Takvimler günümüzün tarihinden tam 42 yıl öncesindeki bir pazarı gösterdiğinde, 40. yılı henüz doldurmuş olan milli havayolu firmamızın en yeni ve gelişmiş uçaklarından biri, dünya havacılık tarihindeki en ölümcül kazayı gerçekleştiriyordu.
İşte tam 42 yıl sonra bu elim kazanın astrolojik analizini ve o felakete hangi göstergelerin neden olduğunu irdelemeye çalışacağız.

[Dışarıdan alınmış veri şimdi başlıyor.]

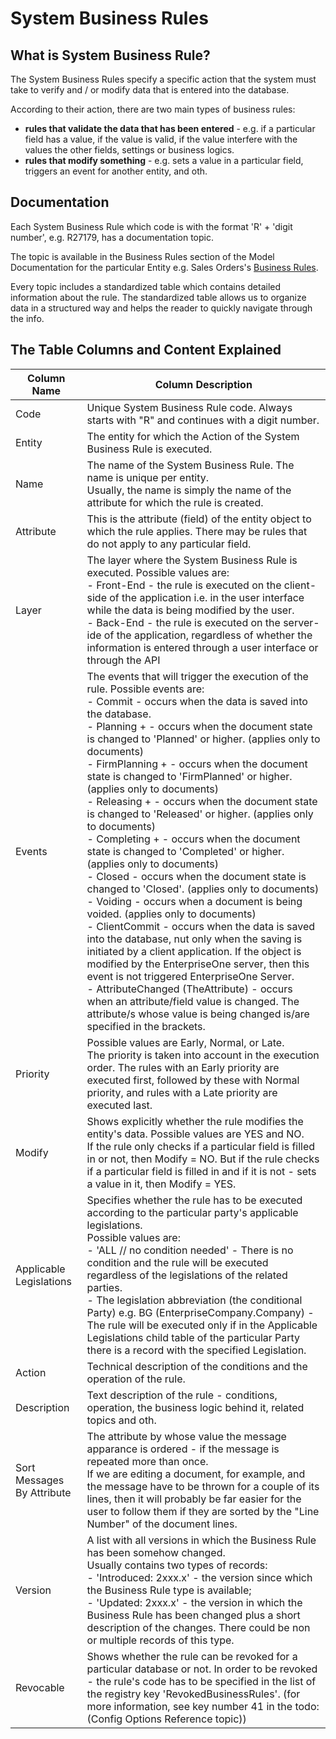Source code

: # System Business Rules


## What is System Business Rule?

The System Business Rules specify a specific action that the system must take to verify and / or modify data that is entered into the database.

Аccording to their аction, there are two main types of business rules:

- **rules that validate the data that has been entered** - e.g. if a particular field has a value, if the value is valid, if the value interfere with the values the other fields, settings or business logics.
- **rules that modify something** - e.g. sets a value in a particular field, triggers an event for another entity, and oth.


## Documentation

Each System Business Rule which code is with the format 'R' + 'digit number', e.g. R27179, has a documentation topic.

The topic is available in the Business Rules section of the Model Documentation for the particular Entity e.g. Sales Orders's [Business Rules](https://docs.erp.net/model/entities/Crm.Sales.SalesOrders.html#business-rules).

Every topic includes a standardized table which contains detailed information about the rule. The standardized table allows us to organize data in a structured way and helps the reader to quickly navigate through the info.


## The Table Columns and Content Explained

| Column Name | Column Description |
| ---- | ----- |
| Code | Unique System Business Rule code. Always starts with "R" and continues with a digit number. |
| Entity | The entity for which the Action of the System Business Rule is executed. |
| Name | The name of the System Business Rule. The name is unique per entity.<br/> Usually, the name is simply the name of the attribute for which the rule is created. |
| Attribute | This is the attribute (field) of the entity object to which the rule applies. There may be rules that do not apply to any particular field. |
| Layer | The layer where the System Business Rule is executed. Possible values are: <br/>- Front-End - the rule is executed on the client-side of the application i.e. in the user interface while the data is being modified by the user. <br/> - Back-End - the rule is executed on the server-ide of the application, regardless of whether the information is entered through a user interface or through the API |
| Events | The events that will trigger the execution of the rule. Possible events are: <br/>- Commit - occurs when the data is saved into the database. <br/>- Planning + - occurs when the document state is changed to 'Planned' or higher. (applies only to documents)<br/>- FirmPlanning + - occurs when the document state is changed to 'FirmPlanned' or higher. (applies only to documents)<br/> - Releasing + - occurs when the document state is changed to 'Released' or higher. (applies only to documents)<br/>- Completing + - occurs when the document state is changed to 'Completed' or higher. (applies only to documents)<br/>- Closed - occurs when the document state is changed to 'Closed'. (applies only to documents)<br/>- Voiding - occurs when a document is being voided. (applies only to documents)<br/>- ClientCommit - occurs when the data is saved into the database, nut only when the saving is initiated by a client application. If the object is modified by the EnterpriseOne server, then this event is not triggered EnterpriseOne Server.<br/>- AttributeChanged (TheAttribute) - occurs when an attribute/field value is changed. The attribute/s whose value is being changed is/are specified in the brackets. |
| Priority | Possible values are Early, Normal, or Late. <br/> The priority is taken into account in the execution order. The rules with an Early priority are executed first, followed by thеse with Normal priority, and rules with a Late priority are executed last. |
| Modify | Shows explicitly whether the rule modifies the entity's data. Possible values are YES and NO. <br/> If the rule only checks if a particular field is filled in or not, then Modify = NO. But if the rule checks if a particular field is filled in and if it is not - sets a value in it, then Modify = YES. |
| Applicable Legislations | Specifies whether the rule has to be executed according to the particular party's applicable legislations. <br/> Possible values are:<br/> - 'ALL // no condition needed' - There is no condition and the rule will be executed regardless of the legislations of the related parties.<br/>- The legislation abbreviation (the conditional Party) e.g. BG (EnterpriseCompany.Company) - The rule will be executed only if in the Applicable Legislations child table of the particular Party there is a record with the specified Legislation. |
| Action | Technical description of the conditions and the operation of the rule. |
| Description | Text description of the rule - conditions, operation, the business logic behind it, related topics and oth. |
| Sort Messages By Attribute | Тhe attribute by whose value the message apparance is ordered - if the message is repeated more than once. <br/>If we are editing a document, for example, and the message have to be thrown for a couple of its lines, then it will probably be far easier for the user to follow them if they are sorted by the "Line Number" of the document lines. |
| Version | A list with all versions in which the Business Rule has been somehow changed. <br/>Usually contains two types of records: <br/>- 'Introduced: 2xxx.x' - the version since which the Business Rule type is available;<br/>- 'Updated: 2xxx.x' - the version in which the Business Rule has been changed plus a short description of the changes. There could be non or multiple records of this type. |
| Revocable | Shows whether the rule can be revoked for a particular database or not. In order to be revoked - the rule's code has to be specified in the list of the registry key 'RevokedBusinessRules'. (for more information, see key number 41 in the todo:(Config Options Reference topic)) |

Türk Hava Yolları 1970'lere kadar ağır gelişmekte olan bir kurumdu ve rakiplerinden biraz geç olarak 1967 yılında jet yolcu uçaklarıyla tanışabildi. Daha önce İngiliz, Hollandalı ve Alman menşeili turboprop yolcu uçakları kullanmış olan kurum, jet çağına daha önce aynı firmanın ikinci dünya savaşı için ürettiği ve savaş sonrası hibe ile gelen DC3 ve C47 modellerini üreten Amerikan Douglas firmasından orta menzilli, dar koridorlu DC 9 modelinde karar kılmıştı. DC9, o sıralar tüm dünyanın güvenle uçurduğu ve çok tercih edilen bir modeldi. Üretici firma Douglas, aynı yıl savaş uçakları üretimine ağırlık veren McDonnel firmasıyla güçlerini birleştirdi. Ezeli rakip Boeing ve McDonnel Douglas, dünya havacılık endüstrisine yön veren ve tekelleşmeye doğru giden iki firma durumundaydı.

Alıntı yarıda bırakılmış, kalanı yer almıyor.